POR UM PLANETA CONSCIENTE E VIVO
mar de lixo
O desaparecimento do vôo 370, Malaysian Airlines tem consumido uma grande quantidade de recursos e atenção da mídia no rastreamento das vitimas e dos destroços, mas suas descobertas científicas superaram todas as previsões.
Na primeira, os lotes de sacos de plástico , ferramentas de pesca e restos de recipientes encontrados ao redor da Austrália representou apenas dificuldades inimagináveis, e não descartou que eles eram os restos do navio. No entanto, após um mês de atenção global, uma nova descoberta começa a ofuscar as pistas sobre o paradeiro das caixas-pretas: verifica-se que a quantidade de lixo flutuante na Índia, é maior do que qualquer estimativa anterior. Ecossistemas autênticos, derivados de plástico têm sido documentados na aérea.

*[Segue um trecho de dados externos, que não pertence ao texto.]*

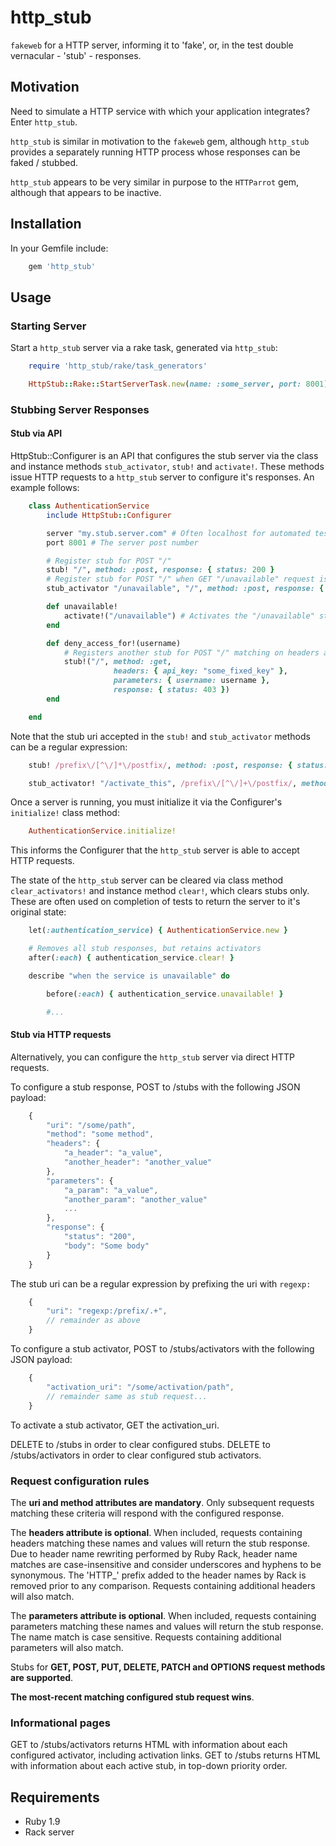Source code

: http_stub
=========

```fakeweb``` for a HTTP server, informing it to 'fake', or, in the test double vernacular - 'stub' - responses.

Motivation
----------

Need to simulate a HTTP service with which your application integrates?  Enter ```http_stub```.

```http_stub``` is similar in motivation to the ```fakeweb``` gem, although ```http_stub``` provides a separately running HTTP process whose responses can be faked / stubbed.

```http_stub``` appears to be very similar in purpose to the ```HTTParrot``` gem, although that appears to be inactive.

Installation
------------

In your Gemfile include:

```ruby
    gem 'http_stub'
```

Usage
-----

### Starting Server ###

Start a ```http_stub``` server via a rake task, generated via ```http_stub```:

```ruby
    require 'http_stub/rake/task_generators'

    HttpStub::Rake::StartServerTask.new(name: :some_server, port: 8001) # Generates 'start_some_server' task
```

### Stubbing Server Responses ###

#### Stub via API ####

HttpStub::Configurer is an API that configures the stub server via the class and instance methods ```stub_activator```, ```stub!``` and ```activate!```.
These methods issue HTTP requests to a ```http_stub``` server to configure it's responses.  An example follows:

```ruby
    class AuthenticationService
        include HttpStub::Configurer

        server "my.stub.server.com" # Often localhost for automated test purposes
        port 8001 # The server post number

        # Register stub for POST "/"
        stub! "/", method: :post, response: { status: 200 }
        # Register stub for POST "/" when GET "/unavailable" request is made
        stub_activator "/unavailable", "/", method: :post, response: { status: 404 }

        def unavailable!
            activate!("/unavailable") # Activates the "/unavailable" stub
        end

        def deny_access_for!(username)
            # Registers another stub for POST "/" matching on headers and parameters
            stub!("/", method: :get,
                       headers: { api_key: "some_fixed_key" },
                       parameters: { username: username },
                       response: { status: 403 })
        end

    end
```

Note that the stub uri accepted in the ```stub!``` and ```stub_activator``` methods can be a regular expression:

```ruby
    stub! /prefix\/[^\/]*\/postfix/, method: :post, response: { status: 200 }

    stub_activator! "/activate_this", /prefix\/[^\/]+\/postfix/, method: :post, response: { status: 200 }
```

Once a server is running, you must initialize it via the Configurer's ```initialize!``` class method:

```ruby
    AuthenticationService.initialize!
```

This informs the Configurer that the ```http_stub``` server is able to accept HTTP requests.

The state of the ```http_stub``` server can be cleared via class method ```clear_activators!``` and instance method ```clear!```, which clears stubs only.
These are often used on completion of tests to return the server to it's original state:

```ruby
    let(:authentication_service) { AuthenticationService.new }

    # Removes all stub responses, but retains activators
    after(:each) { authentication_service.clear! }

    describe "when the service is unavailable" do

        before(:each) { authentication_service.unavailable! }

        #...
```

#### Stub via HTTP requests ####

Alternatively, you can configure the ```http_stub``` server via direct HTTP requests.

To configure a stub response, POST to /stubs with the following JSON payload:

```javascript
    {
        "uri": "/some/path",
        "method": "some method",
        "headers": {
            "a_header": "a_value",
            "another_header": "another_value"
        },
        "parameters": {
            "a_param": "a_value",
            "another_param": "another_value"
            ...
        },
        "response": {
            "status": "200",
            "body": "Some body"
        }
    }
```

The stub uri can be a regular expression by prefixing the uri with ```regexp:```

```javascript
    {
        "uri": "regexp:/prefix/.+",
        // remainder as above
    }
```

To configure a stub activator, POST to /stubs/activators with the following JSON payload:

```javascript
    {
        "activation_uri": "/some/activation/path",
        // remainder same as stub request...
    }
```

To activate a stub activator, GET the activation_uri.

DELETE to /stubs in order to clear configured stubs.
DELETE to /stubs/activators in order to clear configured stub activators.

### Request configuration rules ###

The **uri and method attributes are mandatory**.
Only subsequent requests matching these criteria will respond with the configured response.

The **headers attribute is optional**.
When included, requests containing headers matching these names and values will return the stub response.
Due to header name rewriting performed by Ruby Rack, header name matches are case-insensitive and consider underscores and hyphens to be synonymous.
The 'HTTP_' prefix added to the header names by Rack is removed prior to any comparison.
Requests containing additional headers will also match.

The **parameters attribute is optional**.
When included, requests containing parameters matching these names and values will return the stub response.
The name match is case sensitive.
Requests containing additional parameters will also match.

Stubs for **GET, POST, PUT, DELETE, PATCH and OPTIONS request methods are supported**.

**The most-recent matching configured stub request wins**.

### Informational pages ###

GET to /stubs/activators returns HTML with information about each configured activator, including activation links.
GET to /stubs returns HTML with information about each active stub, in top-down priority order.

Requirements
------------

* Ruby 1.9
* Rack server
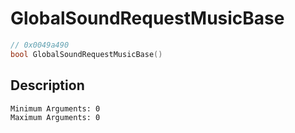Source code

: # GlobalSoundRequestMusicBase
```c
// 0x0049a490
bool GlobalSoundRequestMusicBase()
```
## Description
```
Minimum Arguments: 0
Maximum Arguments: 0
```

Quando se fala em " manchas oceânicas "os cientistas se referem a grandes áreas de lixo flutuante que se formaram a partir de 1970 devido a uma prática conhecida como dumping, ou seja, a descarga de resíduos que os navios offshore.
Na mesma década a Organização Marítima Internacional proibiu a prática, e hoje o lixo que acaba no mar vem principalmente dos rios. No entanto, a sujeira está em ascensão e as "manchas" tornam-se permanentes.
Os oceanos Atlântico e Pacifico tem duas aglomerações de lixo cada, ao norte e ao sul.
O Oceano Índico, onde acredita-se que o boeing 777 desapareceu, é o menos estudado sobre essa contaminação. Sua "carga" de despejo foi descoberto em 2010 pelo cientista Marcus Eriksen, fundador do Instituto Gires. Eriksen velejou a partir de oeste de Perth, na Austrália, para a África, e achou uma área de plástico de cerca de cinco milhões de quilômetros quadrados.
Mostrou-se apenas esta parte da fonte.